Peter Malone MSC 1 September 2021

What seems a sadistic terror film develops into a serious probing of treatment of children in institutions.

COMING HOME IN THE DARK, New Zealand, 2021. Starring Daniel Gillies, Erik Thomson, Miriama McDowell, Matthias Luafutu. Directed by James Ashcroft. 91 minutes. Rated MA (Strong themes, violence and coarse language)

The title indicates two important themes. The obvious one is the emphasis on the dark, this film being a long, literal, journey into night. The expectations of coming home, especially with the introduction to the family, would be to their own home. But it is not.

This is a terror film. Some have categorised it is horror but it is, more accurately, menacing and terrorising. And it is effective in portraying those terrors on the screen as well as eliciting terror and fear in the audience as it watches the characters and what befalls them. The film is effective in its creation of atmosphere, working on the conventions of the road movie, and, ultimately, raising significant issues for the audience to ponder.

The film was shot in areas around New Zealand's capital, Wellington. As it opens, we are in a car – an ordinary family going for an outing. Mother and father (Thomson and McDowell)  and their relationship, boys squabbling in the back in the usual manner, stopping at the service station, passing through beautifully rugged countryside, ultimately arriving at the destination, going hiking, and enjoying a picnic on the riverside.

What could go wrong? The film is the answer to that question.

Unexpectedly, in this remote area, two strangers wander in, one bearded, somewhat sinister (a sometimes quietly fierce performance from Daniel Gillies), the other, Tubs, thin and silent, (Matthias Luafutu). The sinister Gillies introduces himself as Mandrake, a magician able to ring changes. Then some shock moments, so unexpected, dreadful, and the tone of the narrative changes.

Some commentators on the film remember A Clockwork Orange and the menacing and then violent intrusion of the thuggish Droogs. Others remember the story filmed twice, a story of home invasion and a family menaced, The Desperate Hours (1955 and 1990). This is sustained menace to the family.

As the night advances and Mandrake and Tubs drive away with their captives, there are confrontations, attempted escapes, visit to the service station again, the husband using his wits, brutality towards his wife, what might be expected in this kind of threatening journey. 

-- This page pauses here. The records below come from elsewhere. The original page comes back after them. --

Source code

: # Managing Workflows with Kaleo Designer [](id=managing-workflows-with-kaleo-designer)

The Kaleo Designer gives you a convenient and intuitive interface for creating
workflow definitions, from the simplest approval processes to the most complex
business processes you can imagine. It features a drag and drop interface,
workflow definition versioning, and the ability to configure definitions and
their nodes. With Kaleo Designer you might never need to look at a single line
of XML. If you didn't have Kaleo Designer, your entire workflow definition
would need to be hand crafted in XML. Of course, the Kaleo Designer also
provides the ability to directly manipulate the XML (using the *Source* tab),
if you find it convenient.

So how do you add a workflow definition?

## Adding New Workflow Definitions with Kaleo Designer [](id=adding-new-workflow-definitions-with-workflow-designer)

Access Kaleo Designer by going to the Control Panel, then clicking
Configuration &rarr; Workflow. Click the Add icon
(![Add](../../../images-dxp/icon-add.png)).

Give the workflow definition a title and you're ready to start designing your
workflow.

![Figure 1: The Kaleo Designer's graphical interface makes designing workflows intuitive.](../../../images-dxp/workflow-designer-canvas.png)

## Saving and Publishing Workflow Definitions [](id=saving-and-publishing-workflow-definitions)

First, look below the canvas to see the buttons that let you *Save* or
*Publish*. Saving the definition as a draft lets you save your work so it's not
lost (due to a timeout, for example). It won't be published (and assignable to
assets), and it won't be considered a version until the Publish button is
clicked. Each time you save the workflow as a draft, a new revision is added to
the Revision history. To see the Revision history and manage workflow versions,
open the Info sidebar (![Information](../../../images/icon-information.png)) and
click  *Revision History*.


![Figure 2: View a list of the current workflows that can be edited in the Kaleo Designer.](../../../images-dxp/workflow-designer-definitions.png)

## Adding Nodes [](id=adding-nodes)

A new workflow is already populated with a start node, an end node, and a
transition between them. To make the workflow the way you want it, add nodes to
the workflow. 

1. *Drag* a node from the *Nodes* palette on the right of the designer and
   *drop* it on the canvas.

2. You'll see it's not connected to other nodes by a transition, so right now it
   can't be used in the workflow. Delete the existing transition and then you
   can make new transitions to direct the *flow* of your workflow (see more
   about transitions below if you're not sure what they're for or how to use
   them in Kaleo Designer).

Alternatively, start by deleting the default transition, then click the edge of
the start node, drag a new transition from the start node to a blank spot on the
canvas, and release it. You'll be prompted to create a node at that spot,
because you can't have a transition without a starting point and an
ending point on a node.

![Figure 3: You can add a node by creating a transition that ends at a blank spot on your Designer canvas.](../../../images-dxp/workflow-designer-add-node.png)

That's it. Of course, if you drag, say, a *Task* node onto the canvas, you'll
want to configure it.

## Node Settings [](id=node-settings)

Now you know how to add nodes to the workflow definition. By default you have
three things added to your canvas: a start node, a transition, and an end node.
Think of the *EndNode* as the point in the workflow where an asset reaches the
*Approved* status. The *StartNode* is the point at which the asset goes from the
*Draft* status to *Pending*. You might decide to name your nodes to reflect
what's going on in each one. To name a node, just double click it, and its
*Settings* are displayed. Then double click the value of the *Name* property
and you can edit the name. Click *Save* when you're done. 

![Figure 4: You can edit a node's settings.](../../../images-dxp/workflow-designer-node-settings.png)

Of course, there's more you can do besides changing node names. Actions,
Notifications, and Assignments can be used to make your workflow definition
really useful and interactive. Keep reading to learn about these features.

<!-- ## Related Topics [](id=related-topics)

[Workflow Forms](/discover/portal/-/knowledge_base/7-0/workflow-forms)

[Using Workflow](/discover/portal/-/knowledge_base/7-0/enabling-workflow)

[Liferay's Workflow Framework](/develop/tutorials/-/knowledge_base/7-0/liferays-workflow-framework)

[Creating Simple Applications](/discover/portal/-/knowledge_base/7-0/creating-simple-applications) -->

However, what is important in the screenplay and the portrayal of characters is Mandrake’s motivation in pursuing the husband. As they drive, there are interrogations, revelations about the husband’s past as a teacher – opening up more about the 1980s, a home for boys, the dreadful treatment that they received, the building of resentment, the growing angers as they grew older, vengeance preoccupying their attitude towards life.

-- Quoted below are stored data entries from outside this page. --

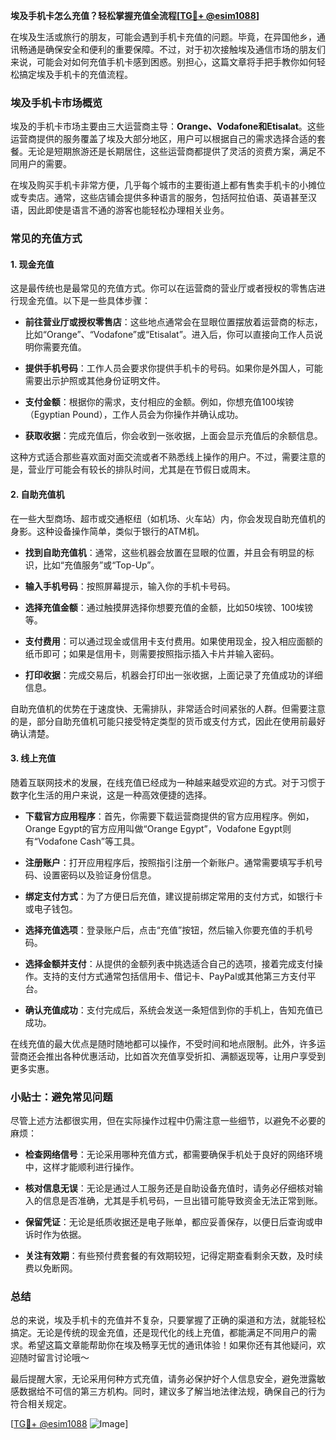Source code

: **埃及手机卡怎么充值？轻松掌握充值全流程[[TG💪+ @esim1088](https://t.me/s/esim1088)]**

在埃及生活或旅行的朋友，可能会遇到手机卡充值的问题。毕竟，在异国他乡，通讯畅通是确保安全和便利的重要保障。不过，对于初次接触埃及通信市场的朋友们来说，可能会对如何充值手机卡感到困惑。别担心，这篇文章将手把手教你如何轻松搞定埃及手机卡的充值流程。

### 埃及手机卡市场概览

埃及的手机卡市场主要由三大运营商主导：**Orange、Vodafone和Etisalat**。这些运营商提供的服务覆盖了埃及大部分地区，用户可以根据自己的需求选择合适的套餐。无论是短期旅游还是长期居住，这些运营商都提供了灵活的资费方案，满足不同用户的需要。

在埃及购买手机卡非常方便，几乎每个城市的主要街道上都有售卖手机卡的小摊位或专卖店。通常，这些店铺会提供多种语言的服务，包括阿拉伯语、英语甚至汉语，因此即使是语言不通的游客也能轻松办理相关业务。

### 常见的充值方式

#### 1. 现金充值

这是最传统也是最常见的充值方式。你可以在运营商的营业厅或者授权的零售店进行现金充值。以下是一些具体步骤：

- **前往营业厅或授权零售店**：这些地点通常会在显眼位置摆放着运营商的标志，比如“Orange”、“Vodafone”或“Etisalat”。进入后，你可以直接向工作人员说明你需要充值。
  
- **提供手机号码**：工作人员会要求你提供手机卡的号码。如果你是外国人，可能需要出示护照或其他身份证明文件。

- **支付金额**：根据你的需求，支付相应的金额。例如，你想充值100埃镑（Egyptian Pound），工作人员会为你操作并确认成功。

- **获取收据**：完成充值后，你会收到一张收据，上面会显示充值后的余额信息。

这种方式适合那些喜欢面对面交流或者不熟悉线上操作的用户。不过，需要注意的是，营业厅可能会有较长的排队时间，尤其是在节假日或周末。

#### 2. 自助充值机

在一些大型商场、超市或交通枢纽（如机场、火车站）内，你会发现自助充值机的身影。这种设备操作简单，类似于银行的ATM机。

- **找到自助充值机**：通常，这些机器会放置在显眼的位置，并且会有明显的标识，比如“充值服务”或“Top-Up”。

- **输入手机号码**：按照屏幕提示，输入你的手机卡号码。

- **选择充值金额**：通过触摸屏选择你想要充值的金额，比如50埃镑、100埃镑等。

- **支付费用**：可以通过现金或信用卡支付费用。如果使用现金，投入相应面额的纸币即可；如果是信用卡，则需要按照指示插入卡片并输入密码。

- **打印收据**：完成交易后，机器会打印出一张收据，上面记录了充值成功的详细信息。

自助充值机的优势在于速度快、无需排队，非常适合时间紧张的人群。但需要注意的是，部分自助充值机可能只接受特定类型的货币或支付方式，因此在使用前最好确认清楚。

#### 3. 线上充值

随着互联网技术的发展，在线充值已经成为一种越来越受欢迎的方式。对于习惯于数字化生活的用户来说，这是一种高效便捷的选择。

- **下载官方应用程序**：首先，你需要下载运营商提供的官方应用程序。例如，Orange Egypt的官方应用叫做“Orange Egypt”，Vodafone Egypt则有“Vodafone Cash”等工具。

- **注册账户**：打开应用程序后，按照指引注册一个新账户。通常需要填写手机号码、设置密码以及验证身份信息。

- **绑定支付方式**：为了方便日后充值，建议提前绑定常用的支付方式，如银行卡或电子钱包。

- **选择充值选项**：登录账户后，点击“充值”按钮，然后输入你要充值的手机号码。

- **选择金额并支付**：从提供的金额列表中挑选适合自己的选项，接着完成支付操作。支持的支付方式通常包括信用卡、借记卡、PayPal或其他第三方支付平台。

- **确认充值成功**：支付完成后，系统会发送一条短信到你的手机上，告知充值已成功。

在线充值的最大优点是随时随地都可以操作，不受时间和地点限制。此外，许多运营商还会推出各种优惠活动，比如首次充值享受折扣、满额返现等，让用户享受到更多实惠。

### 小贴士：避免常见问题

尽管上述方法都很实用，但在实际操作过程中仍需注意一些细节，以避免不必要的麻烦：

- **检查网络信号**：无论采用哪种充值方式，都需要确保手机处于良好的网络环境中，这样才能顺利进行操作。

- **核对信息无误**：无论是通过人工服务还是自助设备充值时，请务必仔细核对输入的信息是否准确，尤其是手机号码，一旦出错可能导致资金无法正常到账。

- **保留凭证**：无论是纸质收据还是电子账单，都应妥善保存，以便日后查询或申诉时作为依据。

- **关注有效期**：有些预付费套餐的有效期较短，记得定期查看剩余天数，及时续费以免断网。

### 总结

总的来说，埃及手机卡的充值并不复杂，只要掌握了正确的渠道和方法，就能轻松搞定。无论是传统的现金充值，还是现代化的线上充值，都能满足不同用户的需求。希望这篇文章能帮助你在埃及畅享无忧的通讯体验！如果你还有其他疑问，欢迎随时留言讨论哦～

最后提醒大家，无论采用何种方式充值，请务必保护好个人信息安全，避免泄露敏感数据给不可信的第三方机构。同时，建议多了解当地法律法规，确保自己的行为符合相关规定。

[[TG💪+ @esim1088](https://t.me/s/esim1088) ![Image](https://i.postimg.cc/4NQfJmqS/Snipaste-2025-05-13-00-14-12.png)]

As the tension grows, Mandrake decides to drive to the site of the home itself, eliciting some flashbacks, the audience understanding more and more what has happened in the past, and the challenge to the husband, a young man in those days on the staff of the institution, witnessing the sadistic behaviour of the teachers, challenged as to what he might have done, should have done?

Which is what is left for the audience to react to, to think about – and, in these days of the aftermath of Royal Commissions, investigations into physical and sexual abuse, Coming Home in the Dark is a film that dramatises what many of the abused have felt, feel, have survived but need some kind of acknowledgement, compensation, healing.